__Problem statement__. Copy exactly the stretch of data below from the line with "- Verify responsive behavior" through the line with "('Ans Score no kb:', 0.86630487442016602)", including both of those lines.

__Material provided__.
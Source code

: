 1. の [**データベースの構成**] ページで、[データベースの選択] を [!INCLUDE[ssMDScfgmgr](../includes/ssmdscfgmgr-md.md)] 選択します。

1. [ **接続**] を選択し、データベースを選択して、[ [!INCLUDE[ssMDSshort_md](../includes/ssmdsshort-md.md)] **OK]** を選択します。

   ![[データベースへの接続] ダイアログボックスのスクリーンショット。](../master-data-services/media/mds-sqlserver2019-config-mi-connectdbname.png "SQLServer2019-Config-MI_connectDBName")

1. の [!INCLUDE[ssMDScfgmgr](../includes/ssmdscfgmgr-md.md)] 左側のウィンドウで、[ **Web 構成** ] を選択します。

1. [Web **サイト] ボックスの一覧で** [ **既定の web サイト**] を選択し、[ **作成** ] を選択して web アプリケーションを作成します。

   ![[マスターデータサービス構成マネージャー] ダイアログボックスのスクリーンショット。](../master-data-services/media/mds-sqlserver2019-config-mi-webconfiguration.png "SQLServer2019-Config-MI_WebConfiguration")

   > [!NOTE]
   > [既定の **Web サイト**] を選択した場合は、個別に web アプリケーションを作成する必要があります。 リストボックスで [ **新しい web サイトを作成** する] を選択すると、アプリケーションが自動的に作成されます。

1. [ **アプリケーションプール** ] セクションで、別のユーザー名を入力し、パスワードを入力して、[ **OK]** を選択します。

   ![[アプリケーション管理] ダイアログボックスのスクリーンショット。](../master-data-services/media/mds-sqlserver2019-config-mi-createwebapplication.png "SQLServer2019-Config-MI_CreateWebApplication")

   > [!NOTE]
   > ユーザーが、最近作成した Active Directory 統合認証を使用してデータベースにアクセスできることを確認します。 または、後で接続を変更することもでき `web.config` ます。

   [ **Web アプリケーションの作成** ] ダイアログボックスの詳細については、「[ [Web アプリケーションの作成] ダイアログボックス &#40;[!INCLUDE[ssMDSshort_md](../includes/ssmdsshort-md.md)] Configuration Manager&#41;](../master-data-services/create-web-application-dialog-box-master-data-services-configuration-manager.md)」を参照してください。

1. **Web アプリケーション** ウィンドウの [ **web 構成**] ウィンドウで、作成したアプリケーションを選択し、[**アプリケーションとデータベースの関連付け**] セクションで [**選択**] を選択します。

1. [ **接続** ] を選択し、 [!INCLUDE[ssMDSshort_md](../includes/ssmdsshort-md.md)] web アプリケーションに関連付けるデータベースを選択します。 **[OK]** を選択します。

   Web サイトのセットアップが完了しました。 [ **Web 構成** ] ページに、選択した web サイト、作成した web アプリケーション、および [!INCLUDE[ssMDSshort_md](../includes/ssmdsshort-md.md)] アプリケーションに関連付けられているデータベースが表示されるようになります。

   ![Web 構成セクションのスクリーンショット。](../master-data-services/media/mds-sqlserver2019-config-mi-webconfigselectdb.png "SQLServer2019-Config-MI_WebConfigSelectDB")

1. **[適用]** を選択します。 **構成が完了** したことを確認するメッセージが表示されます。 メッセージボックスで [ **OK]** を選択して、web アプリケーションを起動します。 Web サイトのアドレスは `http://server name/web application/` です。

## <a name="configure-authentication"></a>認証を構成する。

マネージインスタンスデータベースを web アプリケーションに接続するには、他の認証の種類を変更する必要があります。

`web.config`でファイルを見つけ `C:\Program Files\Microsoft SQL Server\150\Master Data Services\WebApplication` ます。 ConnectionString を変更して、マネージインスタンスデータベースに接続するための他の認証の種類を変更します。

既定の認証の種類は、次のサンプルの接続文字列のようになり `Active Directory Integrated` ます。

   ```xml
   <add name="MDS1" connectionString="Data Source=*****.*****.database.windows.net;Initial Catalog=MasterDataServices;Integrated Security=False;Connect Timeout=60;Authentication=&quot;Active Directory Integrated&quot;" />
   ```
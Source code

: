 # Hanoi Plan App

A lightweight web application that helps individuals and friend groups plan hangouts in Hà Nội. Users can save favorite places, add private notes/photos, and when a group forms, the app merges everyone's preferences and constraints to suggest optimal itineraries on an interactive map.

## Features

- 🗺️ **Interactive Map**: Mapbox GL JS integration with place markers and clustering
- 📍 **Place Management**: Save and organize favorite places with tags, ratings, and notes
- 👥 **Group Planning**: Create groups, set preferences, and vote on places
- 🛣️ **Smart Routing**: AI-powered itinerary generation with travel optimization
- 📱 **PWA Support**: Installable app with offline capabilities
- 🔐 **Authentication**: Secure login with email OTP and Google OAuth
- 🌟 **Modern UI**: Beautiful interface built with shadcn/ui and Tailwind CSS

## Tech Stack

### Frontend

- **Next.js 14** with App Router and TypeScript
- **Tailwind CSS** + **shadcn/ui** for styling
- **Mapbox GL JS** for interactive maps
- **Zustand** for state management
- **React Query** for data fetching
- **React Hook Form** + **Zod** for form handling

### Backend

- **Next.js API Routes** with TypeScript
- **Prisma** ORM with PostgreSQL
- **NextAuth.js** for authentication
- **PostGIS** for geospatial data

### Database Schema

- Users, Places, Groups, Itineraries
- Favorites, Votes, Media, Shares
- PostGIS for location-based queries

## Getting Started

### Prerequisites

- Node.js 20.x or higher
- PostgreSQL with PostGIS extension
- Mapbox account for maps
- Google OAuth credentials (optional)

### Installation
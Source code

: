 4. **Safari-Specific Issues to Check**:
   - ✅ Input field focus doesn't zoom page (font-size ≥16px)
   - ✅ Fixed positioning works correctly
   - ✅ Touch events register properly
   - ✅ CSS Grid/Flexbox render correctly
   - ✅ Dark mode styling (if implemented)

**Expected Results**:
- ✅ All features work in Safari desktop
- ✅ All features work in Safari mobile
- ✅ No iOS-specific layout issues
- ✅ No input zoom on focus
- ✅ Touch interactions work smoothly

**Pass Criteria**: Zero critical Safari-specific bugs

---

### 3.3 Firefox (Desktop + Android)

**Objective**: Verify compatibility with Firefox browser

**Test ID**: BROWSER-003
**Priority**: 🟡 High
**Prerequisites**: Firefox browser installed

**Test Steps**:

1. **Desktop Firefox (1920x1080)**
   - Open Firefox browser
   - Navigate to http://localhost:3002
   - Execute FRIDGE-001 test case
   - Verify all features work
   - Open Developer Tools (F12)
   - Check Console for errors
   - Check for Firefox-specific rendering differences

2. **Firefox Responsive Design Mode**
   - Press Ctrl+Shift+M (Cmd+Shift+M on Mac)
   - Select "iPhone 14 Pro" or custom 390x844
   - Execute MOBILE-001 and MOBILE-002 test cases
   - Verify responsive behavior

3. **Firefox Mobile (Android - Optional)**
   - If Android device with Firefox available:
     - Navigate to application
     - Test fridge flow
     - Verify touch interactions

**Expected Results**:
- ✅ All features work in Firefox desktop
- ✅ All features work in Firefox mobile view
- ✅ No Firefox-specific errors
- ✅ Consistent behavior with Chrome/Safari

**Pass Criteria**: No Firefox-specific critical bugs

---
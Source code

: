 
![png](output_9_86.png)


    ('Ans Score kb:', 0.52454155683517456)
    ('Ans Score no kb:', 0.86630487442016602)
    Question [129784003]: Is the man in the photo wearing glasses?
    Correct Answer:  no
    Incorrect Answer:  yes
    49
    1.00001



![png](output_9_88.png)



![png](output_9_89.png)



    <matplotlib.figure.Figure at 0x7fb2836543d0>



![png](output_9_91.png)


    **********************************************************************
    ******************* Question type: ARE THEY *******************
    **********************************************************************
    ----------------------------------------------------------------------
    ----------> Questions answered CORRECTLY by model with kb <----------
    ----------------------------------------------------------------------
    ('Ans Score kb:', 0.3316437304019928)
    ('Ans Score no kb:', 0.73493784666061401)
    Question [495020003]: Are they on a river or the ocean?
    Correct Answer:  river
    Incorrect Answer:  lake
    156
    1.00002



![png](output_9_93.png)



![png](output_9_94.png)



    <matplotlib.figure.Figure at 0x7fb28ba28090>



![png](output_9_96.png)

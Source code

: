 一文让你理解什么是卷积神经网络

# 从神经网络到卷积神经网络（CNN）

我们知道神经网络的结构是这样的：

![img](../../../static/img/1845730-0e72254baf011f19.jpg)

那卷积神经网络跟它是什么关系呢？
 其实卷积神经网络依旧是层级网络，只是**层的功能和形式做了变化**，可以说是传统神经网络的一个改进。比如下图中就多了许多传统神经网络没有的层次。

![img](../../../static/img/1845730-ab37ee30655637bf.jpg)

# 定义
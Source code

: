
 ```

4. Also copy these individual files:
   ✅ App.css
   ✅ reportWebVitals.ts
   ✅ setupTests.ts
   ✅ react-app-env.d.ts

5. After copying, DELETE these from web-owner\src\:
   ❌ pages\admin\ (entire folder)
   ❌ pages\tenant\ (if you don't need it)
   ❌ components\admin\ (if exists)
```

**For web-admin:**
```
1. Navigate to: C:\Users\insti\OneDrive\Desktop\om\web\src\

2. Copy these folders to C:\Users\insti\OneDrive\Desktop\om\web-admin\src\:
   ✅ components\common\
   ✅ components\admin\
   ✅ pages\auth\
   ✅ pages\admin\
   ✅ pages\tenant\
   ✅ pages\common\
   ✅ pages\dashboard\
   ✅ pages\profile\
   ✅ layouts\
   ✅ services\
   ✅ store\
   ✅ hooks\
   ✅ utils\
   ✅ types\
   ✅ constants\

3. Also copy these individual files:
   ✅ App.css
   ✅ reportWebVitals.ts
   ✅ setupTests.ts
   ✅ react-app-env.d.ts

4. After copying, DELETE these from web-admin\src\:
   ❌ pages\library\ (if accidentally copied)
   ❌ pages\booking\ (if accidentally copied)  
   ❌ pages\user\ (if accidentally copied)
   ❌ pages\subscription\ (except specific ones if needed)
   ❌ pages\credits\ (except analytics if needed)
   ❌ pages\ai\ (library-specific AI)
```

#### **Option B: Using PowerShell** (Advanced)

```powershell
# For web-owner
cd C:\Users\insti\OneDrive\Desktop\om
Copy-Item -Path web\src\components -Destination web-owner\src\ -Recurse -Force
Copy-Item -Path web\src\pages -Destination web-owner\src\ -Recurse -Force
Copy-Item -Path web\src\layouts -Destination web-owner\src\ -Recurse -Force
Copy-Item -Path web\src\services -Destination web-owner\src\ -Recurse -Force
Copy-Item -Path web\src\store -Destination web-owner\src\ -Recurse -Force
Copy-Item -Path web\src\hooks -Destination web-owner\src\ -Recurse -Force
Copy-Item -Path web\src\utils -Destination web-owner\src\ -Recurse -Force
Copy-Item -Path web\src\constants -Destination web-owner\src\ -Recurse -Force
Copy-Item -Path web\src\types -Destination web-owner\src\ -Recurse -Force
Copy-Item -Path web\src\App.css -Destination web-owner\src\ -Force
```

__Result of the task__.
   - Verify responsive behavior

3. **Firefox Mobile (Android - Optional)**
   - If Android device with Firefox available:
     - Navigate to application
     - Test fridge flow
     - Verify touch interactions

**Expected Results**:
- ✅ All features work in Firefox desktop
- ✅ All features work in Firefox mobile view
- ✅ No Firefox-specific errors
- ✅ Consistent behavior with Chrome/Safari

**Pass Criteria**: No Firefox-specific critical bugs

---
Source code

: 
![png](output_9_86.png)


    ('Ans Score kb:', 0.52454155683517456)
    ('Ans Score no kb:', 0.86630487442016602)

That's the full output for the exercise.